_What is needed:_
Transcribe, word for word and without additions, each line below from the one containing "### **2.2.3: Create" through the one containing "- **SEO Optimization**: Complete", both ends included.

_Source records:_

- Opening Delimiter -

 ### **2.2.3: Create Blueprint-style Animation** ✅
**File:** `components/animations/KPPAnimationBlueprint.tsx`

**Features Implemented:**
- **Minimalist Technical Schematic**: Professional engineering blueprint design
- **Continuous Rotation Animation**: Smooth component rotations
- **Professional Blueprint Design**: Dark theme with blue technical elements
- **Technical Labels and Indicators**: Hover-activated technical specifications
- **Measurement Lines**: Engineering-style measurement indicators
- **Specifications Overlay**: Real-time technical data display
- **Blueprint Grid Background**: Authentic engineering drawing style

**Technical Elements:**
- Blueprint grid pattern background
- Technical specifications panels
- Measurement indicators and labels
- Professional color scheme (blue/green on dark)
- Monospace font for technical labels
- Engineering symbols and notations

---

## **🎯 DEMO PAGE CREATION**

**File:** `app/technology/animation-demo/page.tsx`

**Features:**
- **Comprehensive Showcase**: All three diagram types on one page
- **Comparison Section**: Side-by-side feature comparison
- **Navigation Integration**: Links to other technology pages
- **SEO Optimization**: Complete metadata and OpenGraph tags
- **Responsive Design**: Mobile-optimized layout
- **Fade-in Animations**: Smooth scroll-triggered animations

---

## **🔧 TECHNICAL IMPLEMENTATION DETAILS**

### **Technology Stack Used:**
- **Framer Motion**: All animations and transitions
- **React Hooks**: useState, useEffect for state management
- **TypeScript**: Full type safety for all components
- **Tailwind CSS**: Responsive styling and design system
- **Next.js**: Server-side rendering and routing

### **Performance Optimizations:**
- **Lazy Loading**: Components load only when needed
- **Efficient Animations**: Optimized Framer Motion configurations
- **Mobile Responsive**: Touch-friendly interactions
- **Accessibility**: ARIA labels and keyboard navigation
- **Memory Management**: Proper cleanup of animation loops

- Closing Delimiter -
- Opening Delimiter -

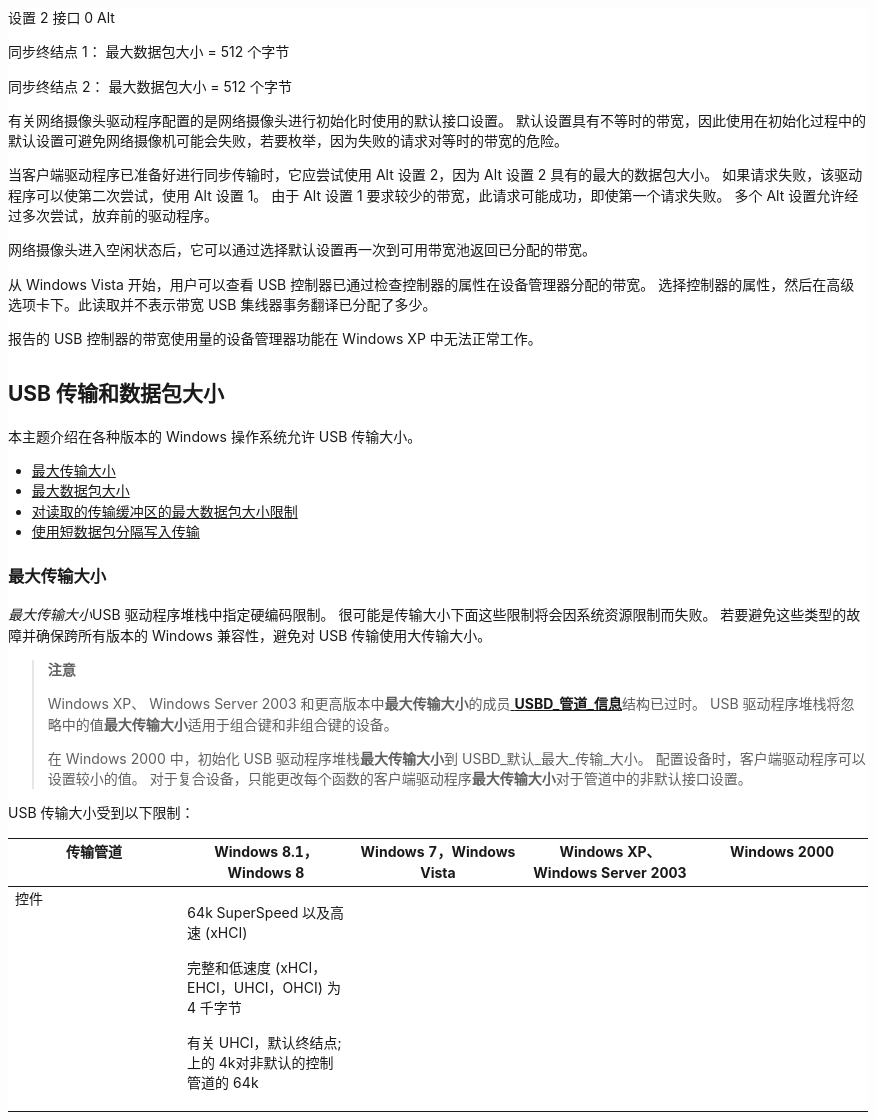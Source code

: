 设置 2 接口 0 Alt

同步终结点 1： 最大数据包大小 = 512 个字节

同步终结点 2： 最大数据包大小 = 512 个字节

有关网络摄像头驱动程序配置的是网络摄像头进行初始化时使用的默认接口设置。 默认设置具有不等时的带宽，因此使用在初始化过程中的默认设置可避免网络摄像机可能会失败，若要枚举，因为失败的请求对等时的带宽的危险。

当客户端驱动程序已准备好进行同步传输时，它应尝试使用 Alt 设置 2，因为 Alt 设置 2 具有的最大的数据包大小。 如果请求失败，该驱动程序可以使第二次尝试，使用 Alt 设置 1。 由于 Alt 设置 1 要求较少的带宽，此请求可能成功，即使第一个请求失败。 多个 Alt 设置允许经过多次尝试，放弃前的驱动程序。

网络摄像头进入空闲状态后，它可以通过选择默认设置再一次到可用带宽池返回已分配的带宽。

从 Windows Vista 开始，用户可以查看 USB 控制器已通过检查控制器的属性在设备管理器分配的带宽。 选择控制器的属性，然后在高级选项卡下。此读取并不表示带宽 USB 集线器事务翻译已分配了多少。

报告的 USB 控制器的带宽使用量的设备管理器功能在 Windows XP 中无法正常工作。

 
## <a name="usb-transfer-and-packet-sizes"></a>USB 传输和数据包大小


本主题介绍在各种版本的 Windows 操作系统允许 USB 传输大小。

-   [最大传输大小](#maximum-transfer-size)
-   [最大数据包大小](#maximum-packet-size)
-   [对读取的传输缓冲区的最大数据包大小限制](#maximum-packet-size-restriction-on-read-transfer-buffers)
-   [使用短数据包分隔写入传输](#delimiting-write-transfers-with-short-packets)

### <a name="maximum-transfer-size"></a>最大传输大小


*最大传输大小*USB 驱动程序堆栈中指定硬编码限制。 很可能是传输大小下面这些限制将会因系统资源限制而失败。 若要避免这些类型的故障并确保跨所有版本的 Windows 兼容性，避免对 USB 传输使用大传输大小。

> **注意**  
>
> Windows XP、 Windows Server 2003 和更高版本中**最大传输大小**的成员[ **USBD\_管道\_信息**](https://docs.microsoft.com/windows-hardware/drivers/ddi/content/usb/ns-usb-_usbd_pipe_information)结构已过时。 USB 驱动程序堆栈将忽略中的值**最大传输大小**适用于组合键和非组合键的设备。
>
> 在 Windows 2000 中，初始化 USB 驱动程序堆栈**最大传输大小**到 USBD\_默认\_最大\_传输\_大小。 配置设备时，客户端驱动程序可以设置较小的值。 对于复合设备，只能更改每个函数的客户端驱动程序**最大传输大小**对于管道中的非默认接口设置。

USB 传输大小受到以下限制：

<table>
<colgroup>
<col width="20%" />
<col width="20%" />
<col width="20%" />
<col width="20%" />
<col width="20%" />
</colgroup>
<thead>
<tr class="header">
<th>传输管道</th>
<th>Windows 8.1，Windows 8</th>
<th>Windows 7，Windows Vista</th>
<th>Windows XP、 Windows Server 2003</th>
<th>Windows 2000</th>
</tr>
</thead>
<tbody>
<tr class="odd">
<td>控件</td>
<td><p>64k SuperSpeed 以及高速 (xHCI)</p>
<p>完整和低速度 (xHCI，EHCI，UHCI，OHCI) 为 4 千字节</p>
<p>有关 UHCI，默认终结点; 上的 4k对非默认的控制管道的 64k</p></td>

- Closing Delimiter -
- Opening Delimiter -

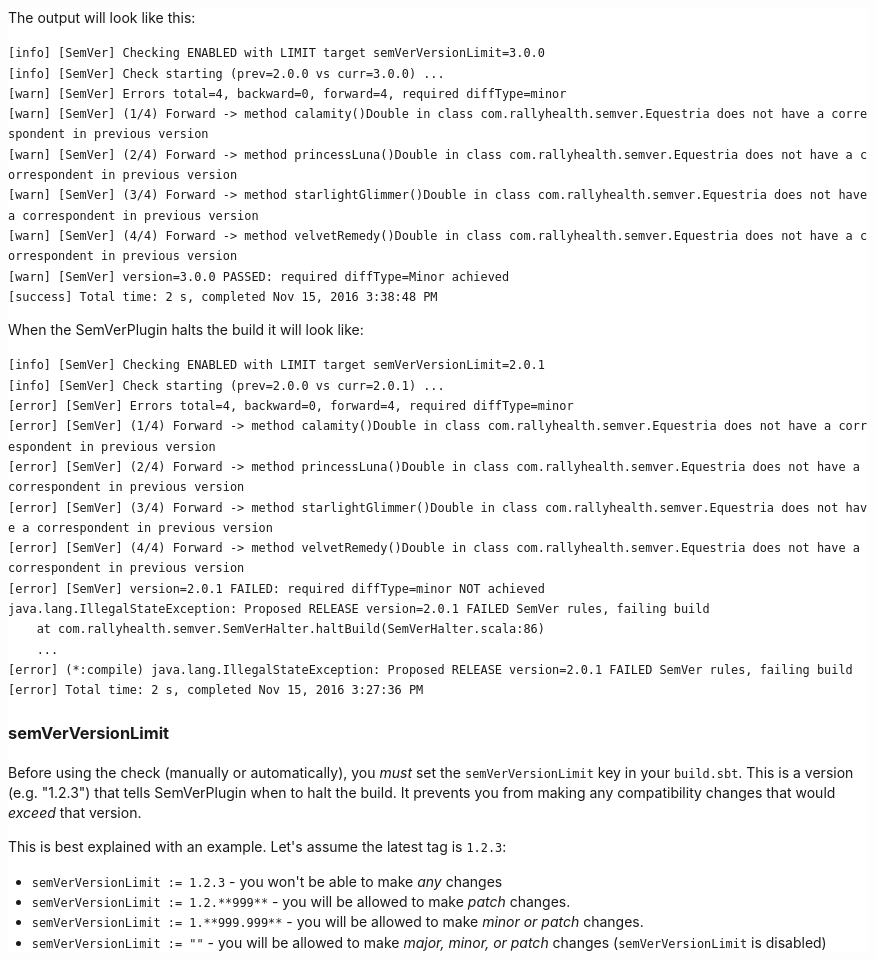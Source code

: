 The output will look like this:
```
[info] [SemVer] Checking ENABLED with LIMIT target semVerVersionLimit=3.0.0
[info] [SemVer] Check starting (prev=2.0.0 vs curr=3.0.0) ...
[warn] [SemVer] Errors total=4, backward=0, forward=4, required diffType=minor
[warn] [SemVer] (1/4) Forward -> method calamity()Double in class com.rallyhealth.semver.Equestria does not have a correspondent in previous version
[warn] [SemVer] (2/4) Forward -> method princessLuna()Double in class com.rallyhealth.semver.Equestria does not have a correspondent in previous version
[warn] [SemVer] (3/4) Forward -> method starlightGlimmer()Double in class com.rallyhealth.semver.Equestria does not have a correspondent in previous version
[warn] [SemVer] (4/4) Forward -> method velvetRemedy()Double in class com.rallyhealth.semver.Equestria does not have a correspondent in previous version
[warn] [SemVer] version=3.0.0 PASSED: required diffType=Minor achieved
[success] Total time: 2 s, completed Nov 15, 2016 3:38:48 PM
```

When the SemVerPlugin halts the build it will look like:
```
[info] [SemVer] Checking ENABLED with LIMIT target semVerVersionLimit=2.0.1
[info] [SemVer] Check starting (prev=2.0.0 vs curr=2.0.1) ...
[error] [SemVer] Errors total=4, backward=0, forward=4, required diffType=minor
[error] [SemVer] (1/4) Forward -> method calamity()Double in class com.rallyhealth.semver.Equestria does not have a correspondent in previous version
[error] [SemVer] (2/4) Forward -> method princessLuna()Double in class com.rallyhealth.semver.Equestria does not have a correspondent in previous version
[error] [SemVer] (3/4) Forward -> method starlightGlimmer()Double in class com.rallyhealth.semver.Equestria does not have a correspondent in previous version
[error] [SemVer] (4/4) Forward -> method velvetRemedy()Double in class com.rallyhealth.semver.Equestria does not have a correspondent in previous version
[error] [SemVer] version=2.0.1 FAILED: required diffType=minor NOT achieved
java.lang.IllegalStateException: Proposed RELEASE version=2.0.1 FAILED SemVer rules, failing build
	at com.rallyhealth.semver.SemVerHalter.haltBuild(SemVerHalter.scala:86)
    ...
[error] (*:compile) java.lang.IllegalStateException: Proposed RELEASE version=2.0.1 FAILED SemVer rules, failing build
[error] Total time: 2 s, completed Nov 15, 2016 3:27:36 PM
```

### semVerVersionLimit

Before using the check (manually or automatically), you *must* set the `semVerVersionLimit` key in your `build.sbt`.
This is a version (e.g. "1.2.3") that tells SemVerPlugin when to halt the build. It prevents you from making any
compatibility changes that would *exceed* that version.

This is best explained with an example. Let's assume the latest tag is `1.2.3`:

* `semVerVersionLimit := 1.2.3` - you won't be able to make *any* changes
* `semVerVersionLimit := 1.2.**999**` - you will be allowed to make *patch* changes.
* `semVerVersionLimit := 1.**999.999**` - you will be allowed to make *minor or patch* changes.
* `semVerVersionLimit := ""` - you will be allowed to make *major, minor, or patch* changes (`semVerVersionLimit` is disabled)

- Closing Delimiter -

_Written reply:_
 ### **2.2.3: Create Blueprint-style Animation** ✅
**File:** `components/animations/KPPAnimationBlueprint.tsx`

**Features Implemented:**
- **Minimalist Technical Schematic**: Professional engineering blueprint design
- **Continuous Rotation Animation**: Smooth component rotations
- **Professional Blueprint Design**: Dark theme with blue technical elements
- **Technical Labels and Indicators**: Hover-activated technical specifications
- **Measurement Lines**: Engineering-style measurement indicators
- **Specifications Overlay**: Real-time technical data display
- **Blueprint Grid Background**: Authentic engineering drawing style

**Technical Elements:**
- Blueprint grid pattern background
- Technical specifications panels
- Measurement indicators and labels
- Professional color scheme (blue/green on dark)
- Monospace font for technical labels
- Engineering symbols and notations

---

## **🎯 DEMO PAGE CREATION**

**File:** `app/technology/animation-demo/page.tsx`

**Features:**
- **Comprehensive Showcase**: All three diagram types on one page
- **Comparison Section**: Side-by-side feature comparison
- **Navigation Integration**: Links to other technology pages
- **SEO Optimization**: Complete metadata and OpenGraph tags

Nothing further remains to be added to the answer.